◆ **Record set**:
*-*-*
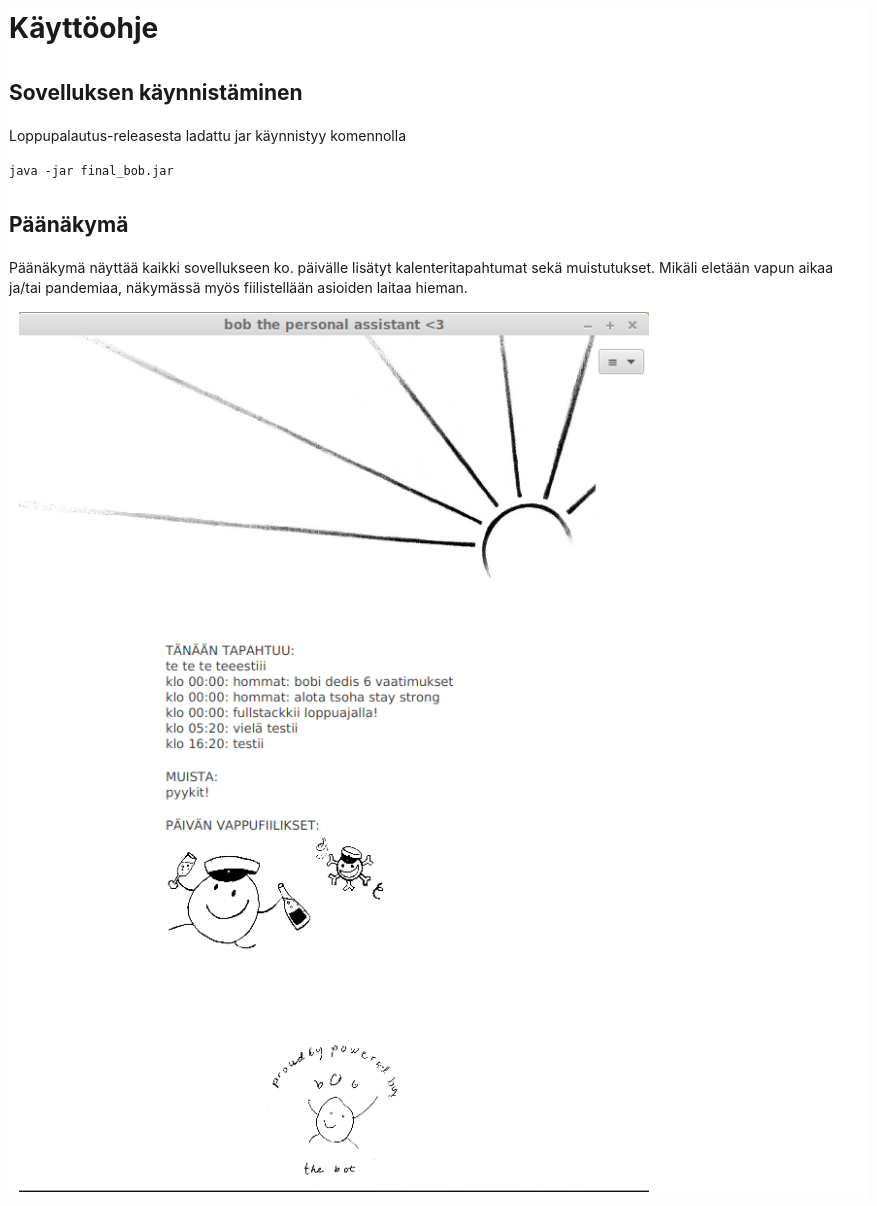 # Käyttöohje

## Sovelluksen käynnistäminen

Loppupalautus-releasesta ladattu jar käynnistyy komennolla

```
java -jar final_bob.jar
```


## Päänäkymä

Päänäkymä näyttää kaikki sovellukseen ko. päivälle lisätyt kalenteritapahtumat sekä muistutukset. 
Mikäli eletään vapun aikaa ja/tai pandemiaa, näkymässä myös fiilistellään asioiden laitaa hieman.

<img src="https://github.com/korolainenriikka/BobThePersonalAssistant-ohte2020/blob/master/dokumentaatio/kuvat/paanakyma.png" width="650" height="880"/>
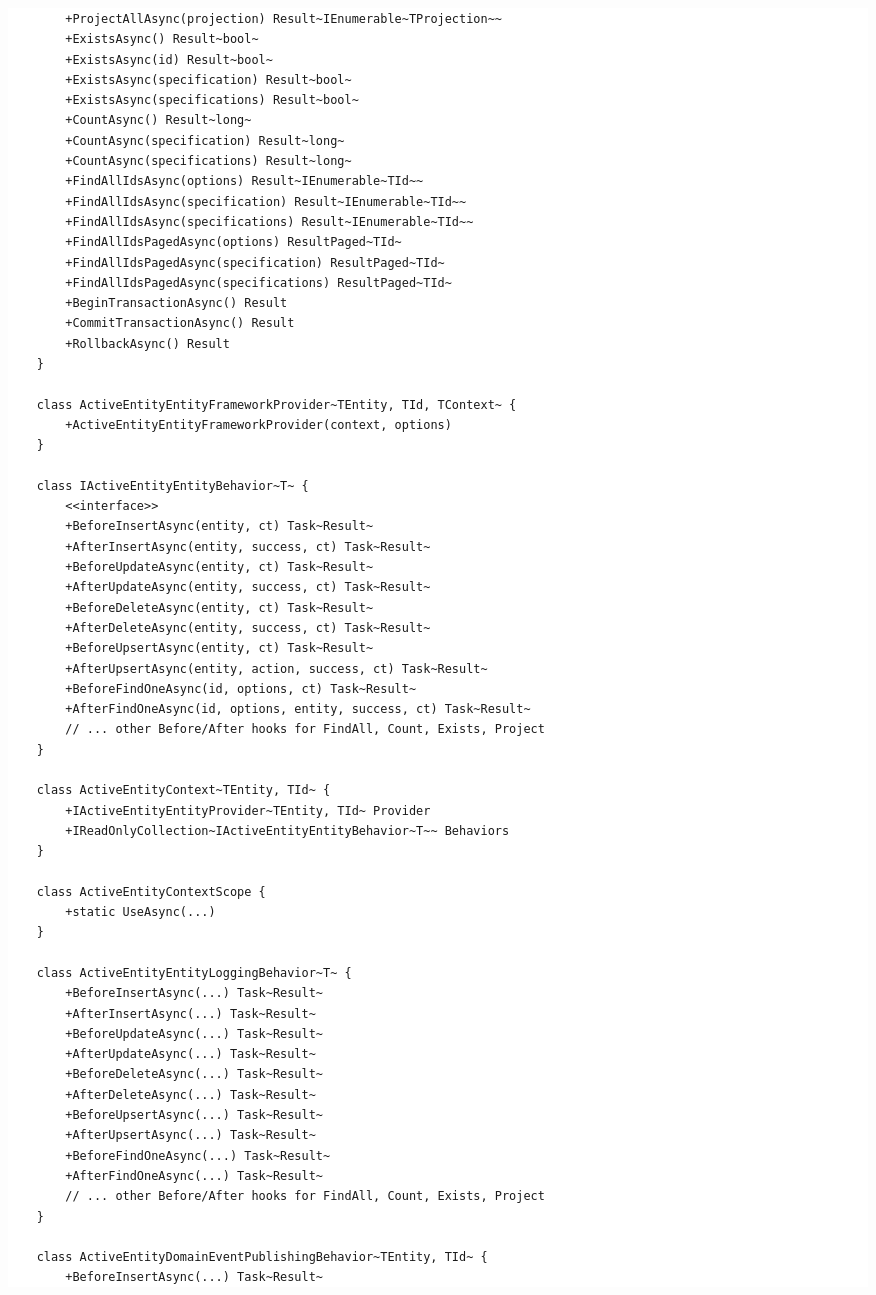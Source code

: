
 ```mermaid
        +ProjectAllAsync(projection) Result~IEnumerable~TProjection~~
        +ExistsAsync() Result~bool~
        +ExistsAsync(id) Result~bool~
        +ExistsAsync(specification) Result~bool~
        +ExistsAsync(specifications) Result~bool~
        +CountAsync() Result~long~
        +CountAsync(specification) Result~long~
        +CountAsync(specifications) Result~long~
        +FindAllIdsAsync(options) Result~IEnumerable~TId~~
        +FindAllIdsAsync(specification) Result~IEnumerable~TId~~
        +FindAllIdsAsync(specifications) Result~IEnumerable~TId~~
        +FindAllIdsPagedAsync(options) ResultPaged~TId~
        +FindAllIdsPagedAsync(specification) ResultPaged~TId~
        +FindAllIdsPagedAsync(specifications) ResultPaged~TId~
        +BeginTransactionAsync() Result
        +CommitTransactionAsync() Result
        +RollbackAsync() Result
    }

    class ActiveEntityEntityFrameworkProvider~TEntity, TId, TContext~ {
        +ActiveEntityEntityFrameworkProvider(context, options)
    }

    class IActiveEntityEntityBehavior~T~ {
        <<interface>>
        +BeforeInsertAsync(entity, ct) Task~Result~
        +AfterInsertAsync(entity, success, ct) Task~Result~
        +BeforeUpdateAsync(entity, ct) Task~Result~
        +AfterUpdateAsync(entity, success, ct) Task~Result~
        +BeforeDeleteAsync(entity, ct) Task~Result~
        +AfterDeleteAsync(entity, success, ct) Task~Result~
        +BeforeUpsertAsync(entity, ct) Task~Result~
        +AfterUpsertAsync(entity, action, success, ct) Task~Result~
        +BeforeFindOneAsync(id, options, ct) Task~Result~
        +AfterFindOneAsync(id, options, entity, success, ct) Task~Result~
        // ... other Before/After hooks for FindAll, Count, Exists, Project
    }
    
    class ActiveEntityContext~TEntity, TId~ {
        +IActiveEntityEntityProvider~TEntity, TId~ Provider
        +IReadOnlyCollection~IActiveEntityEntityBehavior~T~~ Behaviors
    }

    class ActiveEntityContextScope {
        +static UseAsync(...)
    }

    class ActiveEntityEntityLoggingBehavior~T~ {
        +BeforeInsertAsync(...) Task~Result~
        +AfterInsertAsync(...) Task~Result~
        +BeforeUpdateAsync(...) Task~Result~
        +AfterUpdateAsync(...) Task~Result~
        +BeforeDeleteAsync(...) Task~Result~
        +AfterDeleteAsync(...) Task~Result~
        +BeforeUpsertAsync(...) Task~Result~
        +AfterUpsertAsync(...) Task~Result~
        +BeforeFindOneAsync(...) Task~Result~
        +AfterFindOneAsync(...) Task~Result~
        // ... other Before/After hooks for FindAll, Count, Exists, Project
    }

    class ActiveEntityDomainEventPublishingBehavior~TEntity, TId~ {
        +BeforeInsertAsync(...) Task~Result~
```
*-*-*
◆ **Instructions for the task**: What lines in the entries contain "Päänäkymä"? Report each one by copying it.

◆ **Task result**:
## Päänäkymä
Päänäkymä näyttää kaikki sovellukseen ko. päivälle lisätyt kalenteritapahtumat sekä muistutukset. 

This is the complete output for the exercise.